Last time, I shared the intentions (mutuality) and tactics (emphasize us, balance a decision portfolio) couples used to make sense of and manage power in their relationship. Today, the rubber meets the road and we find out how well that worked out for them.
Tl; dr: not spectacularly! Most of the couples in both Jaclyn’s and my samples reproduced gender-traditional dynamics in one or more key ways. Either they made career-related choices driven more by his interests than hers, or they relied disproportionately on her labor to keep the household humming. Or both.
These outcomes are not all that surprising given everything else we know about gender inequality. But nor are they the outcomes we’d expect if mutuality was carrying the day, as most couples told us they intended. Ironically, Jaclyn and I found that it was partly the rhetoric of mutuality that seemed to be getting in the way of actual mutuality.
Here’s the punchline from our paper:
“Couples insisted they were successfully practicing mutuality without accurately tracking whose interests were served and whose labor promoted those interests, suggesting that an uninterrogated belief in the mutuality myth constitutes the updated consensus upholding men’s invisible power.”
That’s a mouthful—though, I like to think, relatively tame by academic standards. Put in simpler terms, we’re arguing that couples were talking the mutuality talk but not always checking to make sure they were also walking the walk.
Jaclyn’s interview sample, you may recall, was comprised of couples at a major turning point: one or both partners was finishing up a professional degree and conducting a national job search. For several of these couples, the “emphasize us” tactic—the one where individual viewpoints were obscured or erased in favor of a single, joint vision—was twisted into something that looked more like emphasizing him. The couple indeed converged on a decision—move here, take this job—that they framed as mutually beneficial. Yet there were glaring asymmetries in the associated costs and benefits for each spouse.

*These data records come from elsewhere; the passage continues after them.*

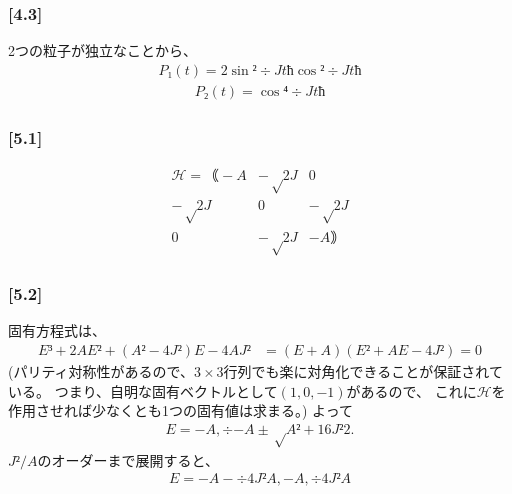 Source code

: \documentclass[\main/main.tex]{subfiles}
\begin{document}
\subsubsection*{
  [4.3]
}
2つの粒子が独立なことから、
\begin{align}
  P₁(t)
  = 2\sin²÷{Jt}{ħ}\cos²÷{Jt}{ħ} %
\end{align}
\begin{align}
  P₂(t) = \cos⁴÷{Jt}{ħ} %
\end{align}
\subsubsection*{
  [5.1]
}
\begin{align}
  ℋ = ｟
    -A&-√2J&0\\
    -√2J&0&-√2J\\
    0&-√2J&-A
  ｠
\end{align}
\subsubsection*{
  [5.2]
}
固有方程式は、
\begin{align}
  E³ + 2AE² +(A²-4J²)E - 4AJ²
  &
  = (E+A)(E²+AE-4J²) = 0
\end{align}
(パリティ対称性があるので、$3×3$行列でも楽に対角化できることが保証されている。
つまり、自明な固有ベクトルとして$(1,0,-1)$があるので、
これに$ℋ$を作用させれば少なくとも1つの固有値は求まる。)
よって
\begin{align}
  E = -A,÷{-A±√{A²+16J²}}{2}.
\end{align}
$J²/A$のオーダーまで展開すると、
\begin{align}
  E = -A-÷{4J²}{A},-A,÷{4J²}{A}
\end{align}
\end{document}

In one particularly stark case, Anthony and Cristina agreed to relocate from the Midwest to D.C. so that Anthony could enroll in his first-choice Ph.D. program. That meant Cristina had to turn down an appealing job offer in their current city (Anthony also had a grad school offer there, albeit one he liked less than the D.C. program) in favor of…unemployment in D.C. Yet both partners held the mutuality line, arguing that the D.C. move would ultimately “open more doors” for each of them and “be valuable for us in the future.”
“The future” loomed large for several other of Jaclyn’s couples, who followed the decision-portfolio-balancing strategy of taking turns. Typically, he won today, with the expectation that she’d get her turn down the line. The problem was that moving for his career often meant taking a step back from hers. In the process, the family became dependent on his earnings in a way that made prioritizing her work later very difficult. (One of the unique factors of Jaclyn’s research is that she conducted interviews over the course of five years, so she could check to see what happened after the couple made their big moves.)
Meanwhile, the couples I interviewed were largely dealing with more quotidian issues than cross-country moves. For these couples, power imbalances showed up most often through inequalities in decision-making labor.
Within the domestic sphere, most of my couples were keen to present themselves as equal partners who worked together to advance their children’s interests. But the parenting vision they presented as joint was often generated by her and then okayed by him. This meant women were frequently getting the short end of the power stick. They were “getting their way,” sure, but that way was typically centered more on what they felt was in the best interests of the kids than on what they wanted for themselves personally. Plus, they had to do the legwork to figure out the best path forward, which was considerably more labor-intensive than men’s up/down vote.
Some couples did recognize women’s greater authority—and labor—in the domestic sphere. But they often used that to justify men’s greater authority in another part of their portfolio: the career space. My respondent Nathan put it this way: “I’m supporting [my wife’s] vision when she wants to set vision, and she’s supporting my vision when I want to set vision. But we don’t typically have competing visions.”
Rather, Nathan took the lead in setting the parameters around things like where the family could live (to be close to his job) and what hours his wife Liz could work (since the couple had only limited childcare, and she filled in the rest). But in return, he happily deferred to Liz’s wishes on most matters having to do with their toddler.
Nathan presented this arrangement as balanced. And indeed, in a different kind of society—one that valued care and wasn’t quite so capitalistic—Liz and Nathan’s domains might indeed be equivalent. In our own, however, Liz’s part of the “portfolio” carried a lot less social value than his.
Jaclyn and I conclude the paper by talking about the academic implications of our findings, but I imagine this audience will be more interested in some practical takeaways for those seeking to manage power in their own relationship. Here are three:
Much as one might wish for power dynamics to be irrelevant in a long-term committed relationship, two people are unlikely to have identical preferences and interests. It’s probably better to acknowledge this fact directly than cling to the hope of perfect mutuality.
When you do contemplate power, make sure to consider processes as well as outcomes. Yes, keeping an eye on who is getting their way how often is important. But it’s also critical to understand what cognitive and emotional labor each partner is expending to get to that result.
Interrogate your conception of a “balanced” portfolio. Dividing and conquering, taking turns, and related strategies are not problematic in themselves, but the rhetoric of “balance” can sometimes paper over inequalities. Are the things you’re balancing really of equivalent value?
Reading recommendation: I am recently back from a Spring Break vacation, and while the trip was more stressful than I bargained for, I did get a lot of great reading time in. The best was the latest novel by Laurie Frankel, Family Family. It’s the story of an adoptive family, written—according to Frankel’s author’s note—to counter the doom-and-gloom narratives that typify adoption stories. The primary descriptor that comes to mind is “charming”; other appropriate adjectives are funny, heartwarming, nuanced. I am a sucker for multi-generational stories that unfold over years, and this novel falls squarely in that category!